Once the first auditory-perceptual dimension was rated, listeners were provided with a short break of approximately 15–20 min and then were asked to complete a second rating session, which addressed the second dimension that they had not yet completed (either SA or LC). During the rating task for the second dimension, listeners were provided with the same samples in a new randomized order. The delegation of these scales (SA and LC) was counterbalanced so that 8 of the 16 listeners rated SA first, followed by LC; conversely, the other 8 listeners rated LC first, followed by SA. Thus, controls for potential order effects related to the auditory-perceptual dimensions were considered. Once ratings of both SA and LC were completed in this session, listeners were dismissed and scheduled to return for a follow-up listening session in 7 to 14 days.
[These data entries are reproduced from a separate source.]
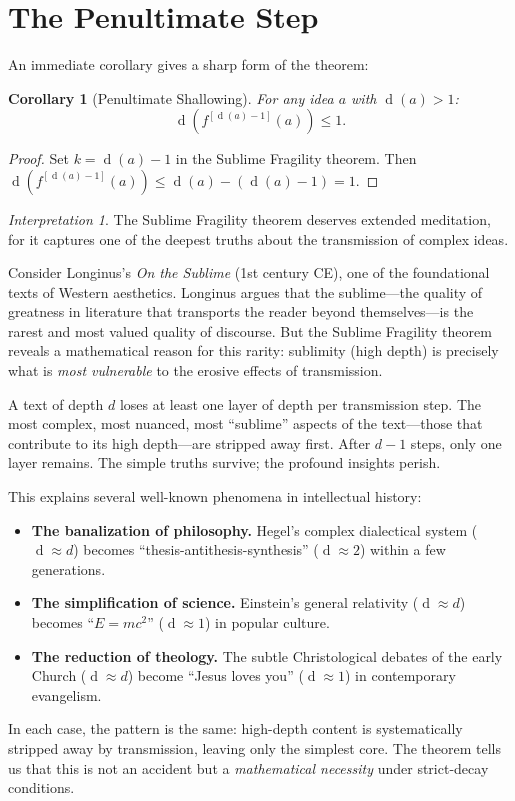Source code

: \documentclass[11pt,openany]{book}
\theoremstyle{definition}
\theoremstyle{plain}
\newtheorem{corollary}[axiom]{Corollary}
\theoremstyle{remark}
\newtheorem{interpretation}[axiom]{Interpretation}
\newcommand{\depth}{\operatorname{d}}       %
\begin{document}
\section{The Penultimate Step}

An immediate corollary gives a sharp form of the theorem:

\begin{corollary}[Penultimate Shallowing]
\label{cor:penultimate}
For any idea $a$ with $\depth(a) > 1$:
\[
\depth(f^{[\depth(a) - 1]}(a)) \leq 1.
\]
\end{corollary}

\begin{proof}
Set $k = \depth(a) - 1$ in the Sublime Fragility theorem. Then $\depth(f^{[\depth(a)-1]}(a)) \leq \depth(a) - (\depth(a) - 1) = 1$.
\end{proof}

\begin{interpretation}
The Sublime Fragility theorem deserves extended meditation, for it captures one of the deepest truths about the transmission of complex ideas.

Consider Longinus's \textit{On the Sublime} (1st century CE), one of the foundational texts of Western aesthetics. Longinus argues that the sublime---the quality of greatness in literature that transports the reader beyond themselves---is the rarest and most valued quality of discourse. But the Sublime Fragility theorem reveals a mathematical reason for this rarity: sublimity (high depth) is precisely what is \emph{most vulnerable} to the erosive effects of transmission.

A text of depth $d$ loses at least one layer of depth per transmission step. The most complex, most nuanced, most ``sublime'' aspects of the text---those that contribute to its high depth---are stripped away first. After $d - 1$ steps, only one layer remains. The simple truths survive; the profound insights perish.

This explains several well-known phenomena in intellectual history:
\begin{itemize}
\item \textbf{The banalization of philosophy.} Hegel's complex dialectical system ($\depth \approx d$) becomes ``thesis-antithesis-synthesis'' ($\depth \approx 2$) within a few generations.
\item \textbf{The simplification of science.} Einstein's general relativity ($\depth \approx d$) becomes ``$E = mc^2$'' ($\depth \approx 1$) in popular culture.
\item \textbf{The reduction of theology.} The subtle Christological debates of the early Church ($\depth \approx d$) become ``Jesus loves you'' ($\depth \approx 1$) in contemporary evangelism.
\end{itemize}

In each case, the pattern is the same: high-depth content is systematically stripped away by transmission, leaving only the simplest core. The theorem tells us that this is not an accident but a \emph{mathematical necessity} under strict-decay conditions.
\end{interpretation}
\end{document}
In the second experimental listening session, which occurred between 7 and 14 days after completion of the first, listeners were presented stimuli and asked to assess either SA or LC in the reverse order of that completed in the first listening session. In this follow-up listening session, however, the true gender of each speaker sample was now indicated in the margin of the rating form. For the purposes of data analysis, this second session was identified as “Gender Known”. However, it should be noted that, regardless of the session (i.e., Gender Opposite or Gender Known), listeners were led to believe that the gender indicated on the rating form was accurate. The purpose of using deception in the first listening condition (Gender Opposite) was to ascertain whether listeners would rate speaker samples differently based on a prescribed gender. In both conditions, only the examiners were aware of the true gender of the voice sample being presented.
2.6. Reliability
At the end of all listening sessions and to ensure measures of internal validity for listener ratings, 4 additional voice samples (25%) were duplicated from the 12 original voice samples. Thus, Samples 13, 14, 15, and 16 represented duplicate samples selected from those played in the first 12 randomized samples (two males and two females). Listeners were asked to provide these reliability ratings for both SA and LC judgments for all experimental sessions; thus, reliability was gathered in all four rating sessions. Ratings obtained from these duplicate measures were then compared to the first rating of each sample to evaluate the consistency of ratings. When raw data from judgments of reliability samples were compared to initial judgments of the same sample, analysis revealed that 75% of all listener reliability judgments fell within +/−10 scaled points of the original rating, indicating judgments that were highly consistent. Less than 3% of all ratings exceeded +/−15 scaled points between judgments.
2.7. Data Analysis
The statistical relationship between measures of SA and LC were determined using Pearson correlation coefficients. The relationships between the Gender Opposite and Gender Known conditions were also calculated using Pearson correlation coefficients and independent t-tests. These analyses were first completed for all listener scores combined for the entire group of speakers and then separately for male and female listener groups. A predetermined level of statistical significance (p < 0.05) was used for all analyses.
4. Discussion
The objective of this study was directed at the question of how a listener’s knowledge of a TE speaker’s gender would influence their judgments of the auditory-perceptual features of SA and LC. While concerns have evolved from the past literature around the potential for differential social penalty specific to voice quality in those who are laryngectomized, these investigations sought to assess gender differences associated with TE speech. In seeking to address this question, several variables were purposely controlled. In anticipation of the deception component of this experiment (Session 1), speaker samples were chosen based on the experimenter’s evaluation that the samples included were ambiguous and not obviously associated with either gender. Had the samples clearly sounded male or female, the deception aspect of the experiment may have become apparent to the listener, and we believe that listener ratings of female speakers would have deteriorated further. However, consideration should be given to the fact that TE samples are characterized by lower fundamental frequency and considerable noise [
2], which inherently decrease the overall feminine characteristics of the voices [
13]. Therefore, to control for variables that might influence perceptual judgements, several steps were taken as part of the experimental design, namely, the deception in Session 1.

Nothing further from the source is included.